Cinder volume from image can cause a full fs

Bug #1399427 reported by Ian Cordasco
6
This bug affects 1 person
Affects Status Importance Assigned to Milestone
OpenStack-Ansible
Fix Released
Medium
Hugh Saunders
Juno
Fix Released
Medium
Jesse Pretorius
Trunk
Fix Released
Medium
Hugh Saunders

Bug Description

Opened by cloudnull on 2014-09-24 21:34:17+00:00 at https://github.com/rcbops/ansible-lxc-rpc/issues/166

------------------------------------------------------------

In order to ensure that cinder is available at all times and does not suffer from 100% full disks due to building volumes from images the path /mnt/var/lib/cinder/conversion/ needs to be bind mounted to the host or the cinder_volume container needs to be built with a larger default LV size.
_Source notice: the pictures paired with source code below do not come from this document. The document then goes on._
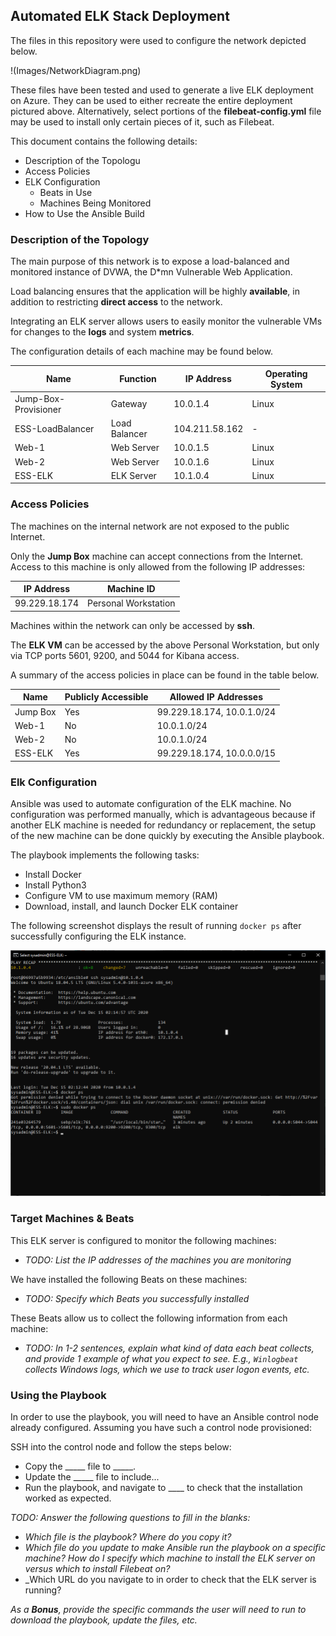 ## Automated ELK Stack Deployment

The files in this repository were used to configure the network depicted below.

!(Images/NetworkDiagram.png)

These files have been tested and used to generate a live ELK deployment on Azure. They can be used to either recreate the entire deployment pictured above. Alternatively, select portions of the __filebeat-config.yml__ file may be used to install only certain pieces of it, such as Filebeat.

This document contains the following details:
- Description of the Topologu
- Access Policies
- ELK Configuration
  - Beats in Use
  - Machines Being Monitored
- How to Use the Ansible Build


### Description of the Topology

The main purpose of this network is to expose a load-balanced and monitored instance of DVWA, the D*mn Vulnerable Web Application.

Load balancing ensures that the application will be highly __available__, in addition to restricting __direct access__ to the network.

Integrating an ELK server allows users to easily monitor the vulnerable VMs for changes to the __logs__ and system __metrics__.

The configuration details of each machine may be found below.

| Name     | Function | IP Address | Operating System |
|----------|----------|------------|------------------|
| Jump-Box-Provisioner | Gateway | 10.0.1.4 | Linux |
| ESS-LoadBalancer | Load Balancer | 104.211.58.162 | - |
| Web-1 | Web Server | 10.0.1.5 | Linux |
| Web-2 | Web Server | 10.0.1.6 | Linux |
| ESS-ELK | ELK Server | 10.1.0.4 | Linux |

### Access Policies

The machines on the internal network are not exposed to the public Internet. 

Only the __Jump Box__ machine can accept connections from the Internet. Access to this machine is only allowed from the following IP addresses:

| IP Address | Machine ID |
|-------------|--------------|
| 99.229.18.174 | Personal Workstation |


Machines within the network can only be accessed by __ssh__.

The __ELK VM__ can be accessed by the above Personal Workstation, but only via TCP ports 5601, 9200, and 5044 for Kibana access.

A summary of the access policies in place can be found in the table below.

| Name     | Publicly Accessible | Allowed IP Addresses |
|----------|---------------------|----------------------|
| Jump Box | Yes | 99.229.18.174, 10.0.1.0/24 |
| Web-1 | No | 10.0.1.0/24 |
| Web-2 | No | 10.0.1.0/24 |
| ESS-ELK | Yes | 99.229.18.174, 10.0.0.0/15 |

### Elk Configuration

Ansible was used to automate configuration of the ELK machine. No configuration was performed manually, which is advantageous because if another ELK machine is needed for redundancy or replacement, the setup of the new machine can be done quickly by executing the Ansible playbook.

The playbook implements the following tasks:

- Install Docker
- Install Python3
- Configure VM to use maximum memory (RAM)
- Download, install, and launch Docker ELK container

The following screenshot displays the result of running `docker ps` after successfully configuring the ELK instance.

![TODO: Update the path with the name of your screenshot of docker ps output](Images/docker_ps_output.png)

### Target Machines & Beats
This ELK server is configured to monitor the following machines:
- _TODO: List the IP addresses of the machines you are monitoring_

We have installed the following Beats on these machines:
- _TODO: Specify which Beats you successfully installed_

These Beats allow us to collect the following information from each machine:
- _TODO: In 1-2 sentences, explain what kind of data each beat collects, and provide 1 example of what you expect to see. E.g., `Winlogbeat` collects Windows logs, which we use to track user logon events, etc._

### Using the Playbook
In order to use the playbook, you will need to have an Ansible control node already configured. Assuming you have such a control node provisioned: 

SSH into the control node and follow the steps below:
- Copy the _____ file to _____.
- Update the _____ file to include...
- Run the playbook, and navigate to ____ to check that the installation worked as expected.

_TODO: Answer the following questions to fill in the blanks:_
- _Which file is the playbook? Where do you copy it?_
- _Which file do you update to make Ansible run the playbook on a specific machine? How do I specify which machine to install the ELK server on versus which to install Filebeat on?_
- _Which URL do you navigate to in order to check that the ELK server is running?

_As a **Bonus**, provide the specific commands the user will need to run to download the playbook, update the files, etc._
Tags: Backport Potential, bug, in progress, prio:2

====================== COMMENTS ============================

Comment created by jameswthorne on 2014-10-24 16:30:01+00:00

Some additional info: https://gist.github.com/jameswthorne/78dc7fab6a83598aff85

------------------------------------------------------------

Comment created by b3rnard0 on 2014-11-13 15:53:23+00:00

We will need some documentation if this does not get fixed.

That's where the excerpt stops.